Cell extrinsic alterations in splenic B cell maturation in Flt3‐ligand knockout mice

B lymphopoiesis in bone marrow (BM) is critical for maintaining a diverse peripheral B cell pool to fight infection and establish lifelong immunity. The generation of immature B cells is reduced in Flt3‐ligand ( FL‐/‐ ) mice leading to deficiencies in splenic B cells. Here, we sought to understand the cellular basis of the spleen B cell deficiency in FL‐/‐ mice. Significant reductions in transitional (TS) and follicular (FO) B cells were found in FL‐/‐ mice, and increased frequencies, but not absolute numbers, of marginal zone (MZ) B cells. BAFF‐R expression on splenic B cells and serum levels of B cell activating factor (BAFF) was comparable to wildtype (WT) mice.
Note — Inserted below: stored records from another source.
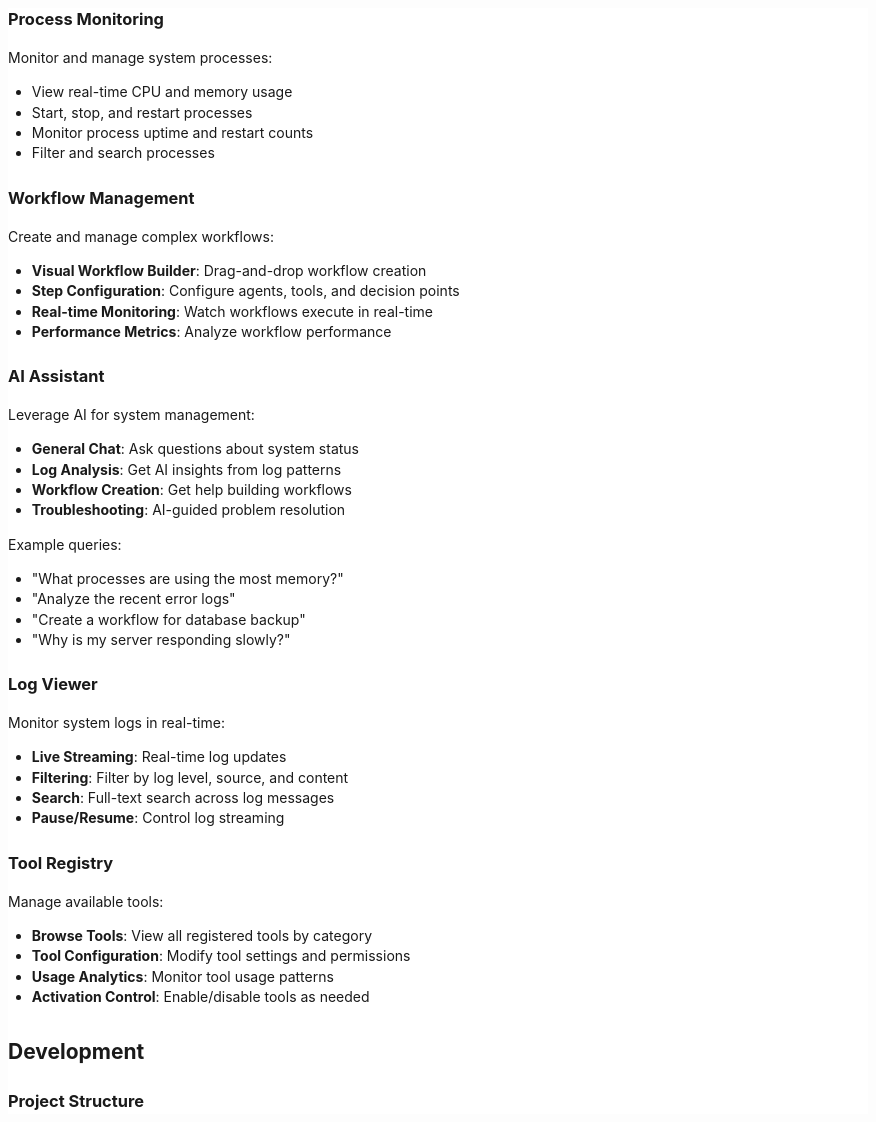 ### Process Monitoring

Monitor and manage system processes:

- View real-time CPU and memory usage
- Start, stop, and restart processes
- Monitor process uptime and restart counts
- Filter and search processes

### Workflow Management

Create and manage complex workflows:

- **Visual Workflow Builder**: Drag-and-drop workflow creation
- **Step Configuration**: Configure agents, tools, and decision points
- **Real-time Monitoring**: Watch workflows execute in real-time
- **Performance Metrics**: Analyze workflow performance

### AI Assistant

Leverage AI for system management:

- **General Chat**: Ask questions about system status
- **Log Analysis**: Get AI insights from log patterns
- **Workflow Creation**: Get help building workflows
- **Troubleshooting**: AI-guided problem resolution

Example queries:
- "What processes are using the most memory?"
- "Analyze the recent error logs"
- "Create a workflow for database backup"
- "Why is my server responding slowly?"

### Log Viewer

Monitor system logs in real-time:

- **Live Streaming**: Real-time log updates
- **Filtering**: Filter by log level, source, and content
- **Search**: Full-text search across log messages
- **Pause/Resume**: Control log streaming

### Tool Registry

Manage available tools:

- **Browse Tools**: View all registered tools by category
- **Tool Configuration**: Modify tool settings and permissions
- **Usage Analytics**: Monitor tool usage patterns
- **Activation Control**: Enable/disable tools as needed

## Development

### Project Structure

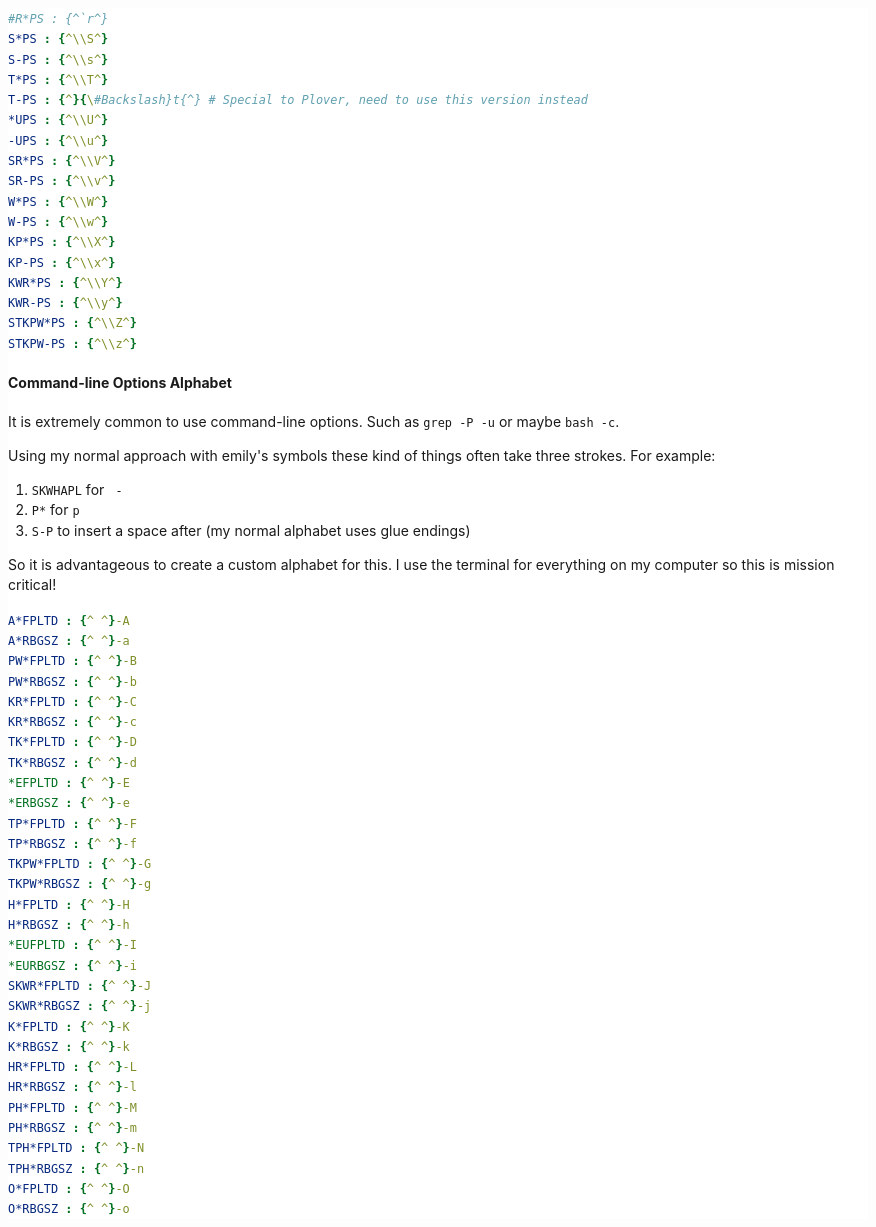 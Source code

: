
 ```yaml
#R*PS : {^`r^}
S*PS : {^\\S^}
S-PS : {^\\s^}
T*PS : {^\\T^}
T-PS : {^}{\#Backslash}t{^} # Special to Plover, need to use this version instead
*UPS : {^\\U^}
-UPS : {^\\u^}
SR*PS : {^\\V^}
SR-PS : {^\\v^}
W*PS : {^\\W^}
W-PS : {^\\w^}
KP*PS : {^\\X^}
KP-PS : {^\\x^}
KWR*PS : {^\\Y^}
KWR-PS : {^\\y^}
STKPW*PS : {^\\Z^}
STKPW-PS : {^\\z^}
```

#### Command-line Options Alphabet

It is extremely common to use command-line options. Such as `grep -P -u`
or maybe `bash -c`.

Using my normal approach with emily's symbols these kind of things often take
three strokes. For example:

1. `SKWHAPL` for ` -`
2. `P*` for `p`
3. `S-P` to insert a space after (my normal alphabet uses glue endings)

So it is advantageous to create a custom alphabet for this. I use the terminal
for everything on my computer so this is mission critical!

```yaml
A*FPLTD : {^ ^}-A
A*RBGSZ : {^ ^}-a
PW*FPLTD : {^ ^}-B
PW*RBGSZ : {^ ^}-b
KR*FPLTD : {^ ^}-C
KR*RBGSZ : {^ ^}-c
TK*FPLTD : {^ ^}-D
TK*RBGSZ : {^ ^}-d
*EFPLTD : {^ ^}-E
*ERBGSZ : {^ ^}-e
TP*FPLTD : {^ ^}-F
TP*RBGSZ : {^ ^}-f
TKPW*FPLTD : {^ ^}-G
TKPW*RBGSZ : {^ ^}-g
H*FPLTD : {^ ^}-H
H*RBGSZ : {^ ^}-h
*EUFPLTD : {^ ^}-I
*EURBGSZ : {^ ^}-i
SKWR*FPLTD : {^ ^}-J
SKWR*RBGSZ : {^ ^}-j
K*FPLTD : {^ ^}-K
K*RBGSZ : {^ ^}-k
HR*FPLTD : {^ ^}-L
HR*RBGSZ : {^ ^}-l
PH*FPLTD : {^ ^}-M
PH*RBGSZ : {^ ^}-m
TPH*FPLTD : {^ ^}-N
TPH*RBGSZ : {^ ^}-n
O*FPLTD : {^ ^}-O
O*RBGSZ : {^ ^}-o
``` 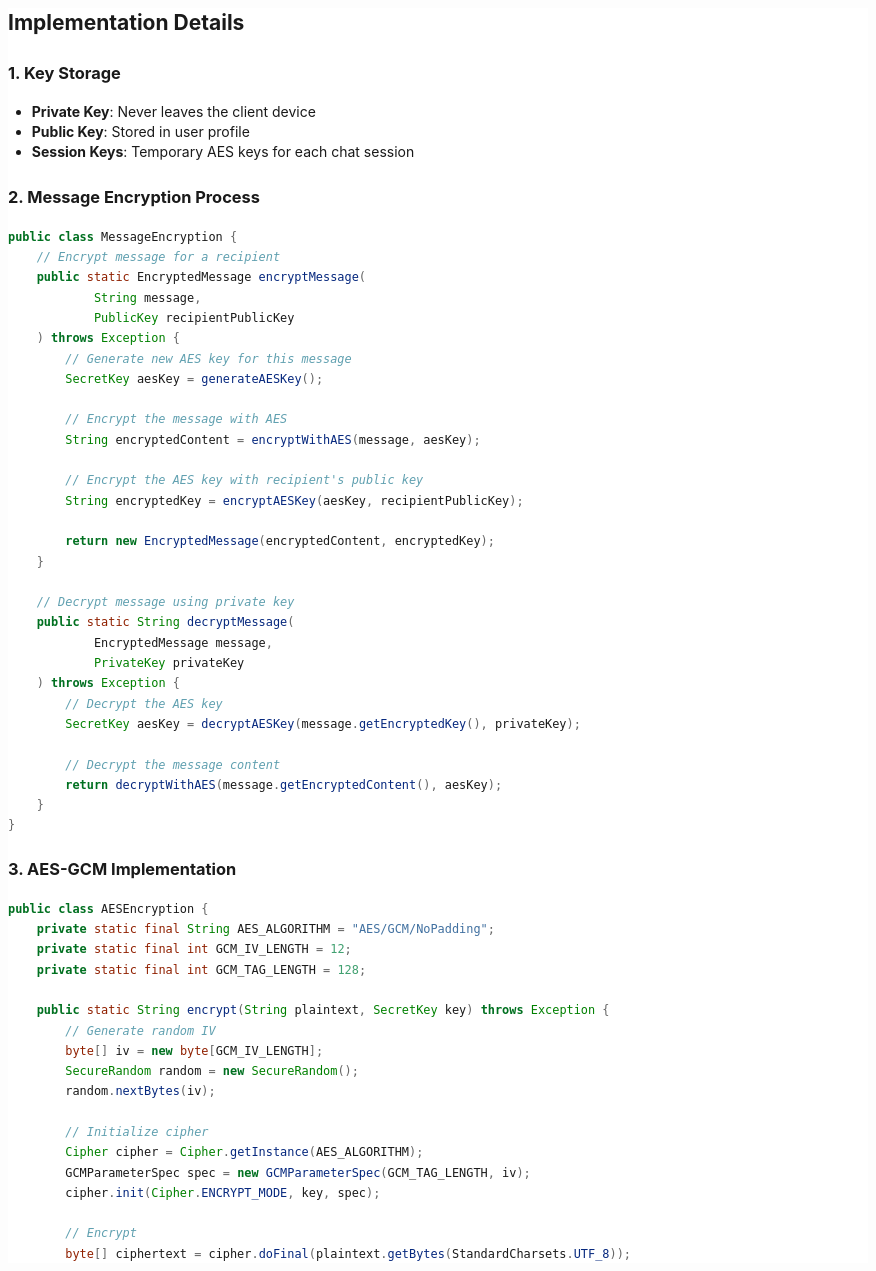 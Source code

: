## Implementation Details

### 1. Key Storage

- **Private Key**: Never leaves the client device
- **Public Key**: Stored in user profile
- **Session Keys**: Temporary AES keys for each chat session

### 2. Message Encryption Process

```java
public class MessageEncryption {
    // Encrypt message for a recipient
    public static EncryptedMessage encryptMessage(
            String message, 
            PublicKey recipientPublicKey
    ) throws Exception {
        // Generate new AES key for this message
        SecretKey aesKey = generateAESKey();
        
        // Encrypt the message with AES
        String encryptedContent = encryptWithAES(message, aesKey);
        
        // Encrypt the AES key with recipient's public key
        String encryptedKey = encryptAESKey(aesKey, recipientPublicKey);
        
        return new EncryptedMessage(encryptedContent, encryptedKey);
    }
    
    // Decrypt message using private key
    public static String decryptMessage(
            EncryptedMessage message, 
            PrivateKey privateKey
    ) throws Exception {
        // Decrypt the AES key
        SecretKey aesKey = decryptAESKey(message.getEncryptedKey(), privateKey);
        
        // Decrypt the message content
        return decryptWithAES(message.getEncryptedContent(), aesKey);
    }
}
```

### 3. AES-GCM Implementation

```java
public class AESEncryption {
    private static final String AES_ALGORITHM = "AES/GCM/NoPadding";
    private static final int GCM_IV_LENGTH = 12;
    private static final int GCM_TAG_LENGTH = 128;

    public static String encrypt(String plaintext, SecretKey key) throws Exception {
        // Generate random IV
        byte[] iv = new byte[GCM_IV_LENGTH];
        SecureRandom random = new SecureRandom();
        random.nextBytes(iv);

        // Initialize cipher
        Cipher cipher = Cipher.getInstance(AES_ALGORITHM);
        GCMParameterSpec spec = new GCMParameterSpec(GCM_TAG_LENGTH, iv);
        cipher.init(Cipher.ENCRYPT_MODE, key, spec);

        // Encrypt
        byte[] ciphertext = cipher.doFinal(plaintext.getBytes(StandardCharsets.UTF_8));
``` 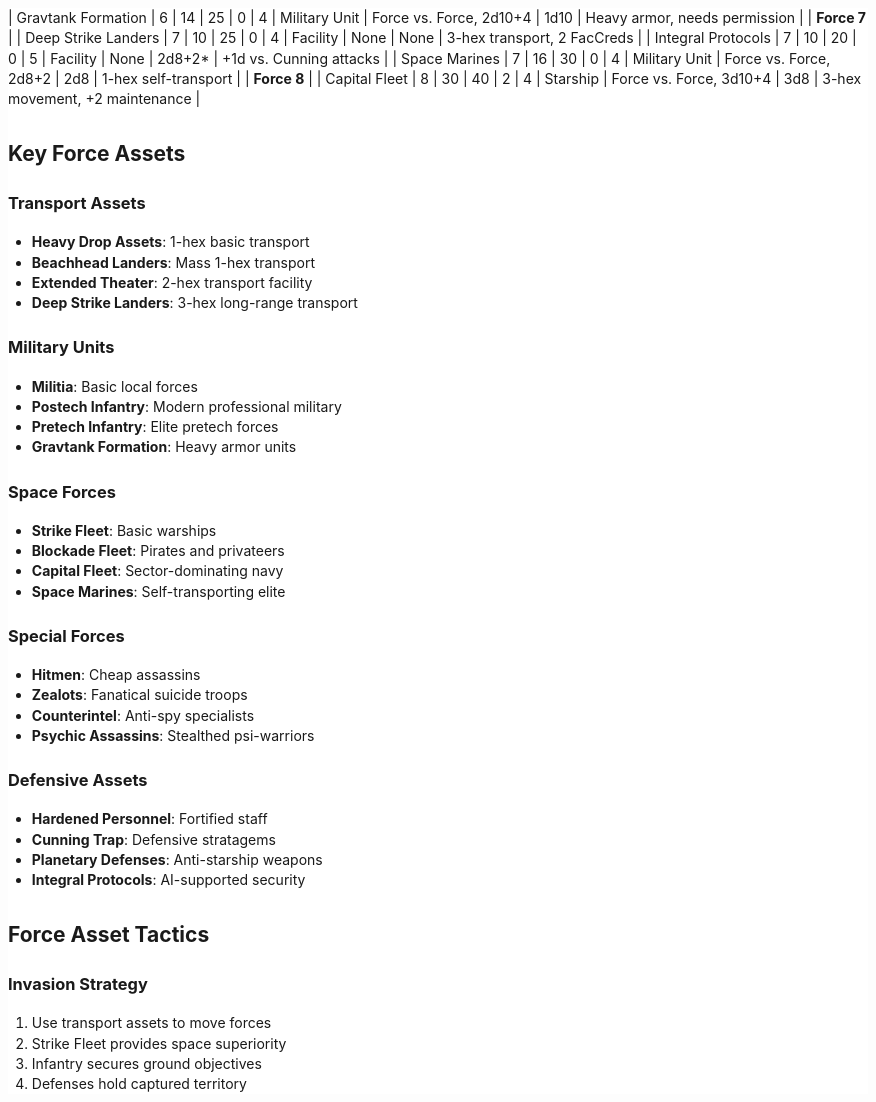 | Gravtank Formation | 6 | 14 | 25 | 0 | 4 | Military Unit | Force vs. Force, 2d10+4 | 1d10 | Heavy armor, needs permission |
| **Force 7** |
| Deep Strike Landers | 7 | 10 | 25 | 0 | 4 | Facility | None | None | 3-hex transport, 2 FacCreds |
| Integral Protocols | 7 | 10 | 20 | 0 | 5 | Facility | None | 2d8+2* | +1d vs. Cunning attacks |
| Space Marines | 7 | 16 | 30 | 0 | 4 | Military Unit | Force vs. Force, 2d8+2 | 2d8 | 1-hex self-transport |
| **Force 8** |
| Capital Fleet | 8 | 30 | 40 | 2 | 4 | Starship | Force vs. Force, 3d10+4 | 3d8 | 3-hex movement, +2 maintenance |

## Key Force Assets

### Transport Assets
- **Heavy Drop Assets**: 1-hex basic transport
- **Beachhead Landers**: Mass 1-hex transport
- **Extended Theater**: 2-hex transport facility
- **Deep Strike Landers**: 3-hex long-range transport

### Military Units
- **Militia**: Basic local forces
- **Postech Infantry**: Modern professional military
- **Pretech Infantry**: Elite pretech forces
- **Gravtank Formation**: Heavy armor units

### Space Forces
- **Strike Fleet**: Basic warships
- **Blockade Fleet**: Pirates and privateers
- **Capital Fleet**: Sector-dominating navy
- **Space Marines**: Self-transporting elite

### Special Forces
- **Hitmen**: Cheap assassins
- **Zealots**: Fanatical suicide troops
- **Counterintel**: Anti-spy specialists
- **Psychic Assassins**: Stealthed psi-warriors

### Defensive Assets
- **Hardened Personnel**: Fortified staff
- **Cunning Trap**: Defensive stratagems
- **Planetary Defenses**: Anti-starship weapons
- **Integral Protocols**: AI-supported security

## Force Asset Tactics

### Invasion Strategy
1. Use transport assets to move forces
2. Strike Fleet provides space superiority
3. Infantry secures ground objectives
4. Defenses hold captured territory
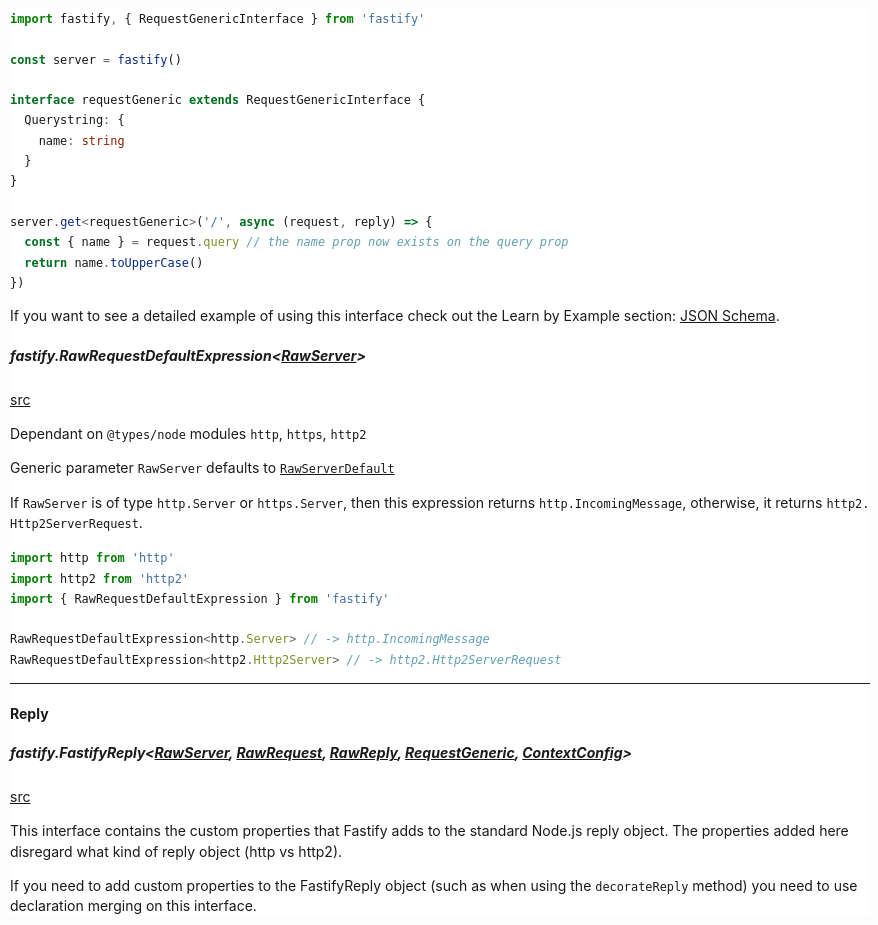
 ```typescript
import fastify, { RequestGenericInterface } from 'fastify'

const server = fastify()

interface requestGeneric extends RequestGenericInterface {
  Querystring: {
    name: string
  }
}

server.get<requestGeneric>('/', async (request, reply) => {
  const { name } = request.query // the name prop now exists on the query prop
  return name.toUpperCase()
})
```

If you want to see a detailed example of using this interface check out the
Learn by Example section: [JSON Schema](#jsonschema).

##### fastify.RawRequestDefaultExpression\<[RawServer][RawServerGeneric]\>
[src](https://github.com/fastify/fastify/blob/main/types/utils.d.ts#L23)

Dependant on `@types/node` modules `http`, `https`, `http2`

Generic parameter `RawServer` defaults to [`RawServerDefault`][RawServerDefault]

If `RawServer` is of type `http.Server` or `https.Server`, then this expression
returns `http.IncomingMessage`, otherwise, it returns
`http2.Http2ServerRequest`.

```typescript
import http from 'http'
import http2 from 'http2'
import { RawRequestDefaultExpression } from 'fastify'

RawRequestDefaultExpression<http.Server> // -> http.IncomingMessage
RawRequestDefaultExpression<http2.Http2Server> // -> http2.Http2ServerRequest
```

---

#### Reply

##### fastify.FastifyReply<[RawServer][RawServerGeneric], [RawRequest][RawRequestGeneric], [RawReply][RawReplyGeneric], [RequestGeneric][FastifyRequestGenericInterface], [ContextConfig][ContextConfigGeneric]>
[src](https://github.com/fastify/fastify/blob/main/types/reply.d.ts#L32)

This interface contains the custom properties that Fastify adds to the standard
Node.js reply object. The properties added here disregard what kind of reply
object (http vs http2).

If you need to add custom properties to the FastifyReply object (such as when
using the `decorateReply` method) you need to use declaration merging on this
interface.


[RawServerGeneric]: #rawserver
[RawRequestGeneric]: #rawrequest
[RawReplyGeneric]: #rawreply
[LoggerGeneric]: #logger
[RawBodyGeneric]: #rawbody
[HTTPMethods]: #fastifyhttpmethods
[RawServerBase]: #fastifyrawserverbase
[RawServerDefault]: #fastifyrawserverdefault
[FastifyRequest]: #fastifyfastifyrequestrawserver-rawrequest-requestgeneric
[FastifyRequestGenericInterface]: #fastifyrequestgenericinterface
[RawRequestDefaultExpression]: #fastifyrawrequestdefaultexpressionrawserver
[FastifyReply]: #fastifyfastifyreplyrawserver-rawreply-contextconfig
[RawReplyDefaultExpression]: #fastifyrawreplydefaultexpression
[FastifyServerOptions]: #fastifyfastifyserveroptions-rawserver-logger
[FastifyInstance]: #fastifyfastifyinstance
[FastifyLoggerOptions]: #fastifyfastifyloggeroptions
[ContextConfigGeneric]: #ContextConfigGeneric
[FastifyPluginCallback]: #fastifyfastifyplugincallbackoptions
[FastifyPluginAsync]: #fastifyfastifypluginasyncoptions
[FastifyPluginOptions]: #fastifyfastifypluginoptions
[FastifyRegisterOptions]: #fastifyfastifytregisteroptions
[LogLevel]: #fastifyloglevel
[FastifyError]: #fastifyfastifyerror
Mixed BM chimeras revealed that the reductions in TS and FO B cells were cell extrinsic. FL administration into FL‐/‐ mice restored the deficiency in TS B cells and normalized the MZ compartment. Ki67 analysis revealed a significant decrease in the proliferative capacity of TS B cells in FL‐/‐ mice. A Bcl2 transgene did not rescue TS cells in FL‐/‐ mice, uncoupling FL‐deficiency to Bcl2‐dependent survival pathways. Upregulation of CD1d expression and adoptive transfer experiments suggested MZ skewing in FL‐/‐ mice. These findings support an integral role for Flt3 signaling in peripheral B cell maturation.